■ Directions: Check each line of the data below for the word "things", then extract the ones that have it.

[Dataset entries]
--- START ---

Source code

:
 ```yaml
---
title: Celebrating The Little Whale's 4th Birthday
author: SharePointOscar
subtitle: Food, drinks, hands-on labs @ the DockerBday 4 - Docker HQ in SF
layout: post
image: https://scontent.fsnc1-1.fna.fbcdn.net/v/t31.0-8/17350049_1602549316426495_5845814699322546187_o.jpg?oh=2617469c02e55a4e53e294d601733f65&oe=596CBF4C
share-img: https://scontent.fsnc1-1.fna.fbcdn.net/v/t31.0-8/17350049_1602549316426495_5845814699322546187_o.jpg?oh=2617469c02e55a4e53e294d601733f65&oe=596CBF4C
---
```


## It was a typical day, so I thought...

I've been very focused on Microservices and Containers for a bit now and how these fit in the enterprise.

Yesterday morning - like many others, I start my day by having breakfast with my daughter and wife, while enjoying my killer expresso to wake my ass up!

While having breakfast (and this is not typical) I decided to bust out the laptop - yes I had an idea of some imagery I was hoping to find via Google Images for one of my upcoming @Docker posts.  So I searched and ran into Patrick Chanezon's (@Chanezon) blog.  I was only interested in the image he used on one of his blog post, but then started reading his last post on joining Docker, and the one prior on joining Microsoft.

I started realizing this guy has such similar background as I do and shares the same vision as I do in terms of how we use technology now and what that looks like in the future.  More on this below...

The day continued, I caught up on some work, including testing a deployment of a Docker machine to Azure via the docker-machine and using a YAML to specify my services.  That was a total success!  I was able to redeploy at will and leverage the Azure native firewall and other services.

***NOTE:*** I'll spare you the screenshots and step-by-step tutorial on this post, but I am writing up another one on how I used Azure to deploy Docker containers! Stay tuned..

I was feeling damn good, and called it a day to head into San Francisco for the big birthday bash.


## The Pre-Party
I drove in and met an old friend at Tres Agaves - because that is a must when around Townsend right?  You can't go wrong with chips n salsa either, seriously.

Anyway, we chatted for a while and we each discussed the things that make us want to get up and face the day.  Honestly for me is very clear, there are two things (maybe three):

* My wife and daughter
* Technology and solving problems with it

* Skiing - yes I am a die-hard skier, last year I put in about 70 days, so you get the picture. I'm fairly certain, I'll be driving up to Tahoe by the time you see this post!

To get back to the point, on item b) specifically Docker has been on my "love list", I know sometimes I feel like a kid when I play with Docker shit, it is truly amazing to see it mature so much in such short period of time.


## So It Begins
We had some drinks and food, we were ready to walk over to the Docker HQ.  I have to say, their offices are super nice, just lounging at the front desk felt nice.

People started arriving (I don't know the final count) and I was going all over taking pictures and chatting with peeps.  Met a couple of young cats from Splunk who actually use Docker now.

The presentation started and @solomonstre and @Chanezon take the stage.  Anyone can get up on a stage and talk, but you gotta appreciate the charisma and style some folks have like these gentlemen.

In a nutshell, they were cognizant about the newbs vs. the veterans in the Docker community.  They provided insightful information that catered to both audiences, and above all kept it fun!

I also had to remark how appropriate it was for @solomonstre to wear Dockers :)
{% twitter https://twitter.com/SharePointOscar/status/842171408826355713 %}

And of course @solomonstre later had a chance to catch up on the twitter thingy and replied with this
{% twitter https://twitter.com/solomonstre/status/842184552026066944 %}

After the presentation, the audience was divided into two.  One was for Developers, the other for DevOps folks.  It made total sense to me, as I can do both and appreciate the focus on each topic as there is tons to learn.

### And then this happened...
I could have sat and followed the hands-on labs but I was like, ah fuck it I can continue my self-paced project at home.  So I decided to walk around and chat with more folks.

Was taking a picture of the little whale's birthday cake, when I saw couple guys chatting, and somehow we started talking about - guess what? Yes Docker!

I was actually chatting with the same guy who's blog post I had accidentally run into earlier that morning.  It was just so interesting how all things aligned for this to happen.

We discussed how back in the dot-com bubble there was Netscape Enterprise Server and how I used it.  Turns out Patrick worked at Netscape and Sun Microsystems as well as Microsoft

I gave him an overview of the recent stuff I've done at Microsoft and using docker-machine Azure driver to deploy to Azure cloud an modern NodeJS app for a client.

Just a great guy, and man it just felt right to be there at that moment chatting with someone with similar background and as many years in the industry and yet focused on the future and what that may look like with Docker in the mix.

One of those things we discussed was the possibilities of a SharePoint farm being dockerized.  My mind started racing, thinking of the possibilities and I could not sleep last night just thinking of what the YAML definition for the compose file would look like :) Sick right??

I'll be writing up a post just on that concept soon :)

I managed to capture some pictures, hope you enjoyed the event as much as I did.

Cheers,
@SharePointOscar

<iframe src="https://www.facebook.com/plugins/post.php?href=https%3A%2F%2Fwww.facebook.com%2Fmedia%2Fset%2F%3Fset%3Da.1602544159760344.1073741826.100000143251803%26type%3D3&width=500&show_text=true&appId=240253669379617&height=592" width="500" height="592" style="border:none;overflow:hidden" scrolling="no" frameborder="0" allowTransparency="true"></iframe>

--- END ---

■ Written solution:
Anyway, we chatted for a while and we each discussed the things that make us want to get up and face the day.  Honestly for me is very clear, there are two things (maybe three):
I was actually chatting with the same guy who's blog post I had accidentally run into earlier that morning.  It was just so interesting how all things aligned for this to happen.
One of those things we discussed was the possibilities of a SharePoint farm being dockerized.  My mind started racing, thinking of the possibilities and I could not sleep last night just thinking of what the YAML definition for the compose file would look like :) Sick right??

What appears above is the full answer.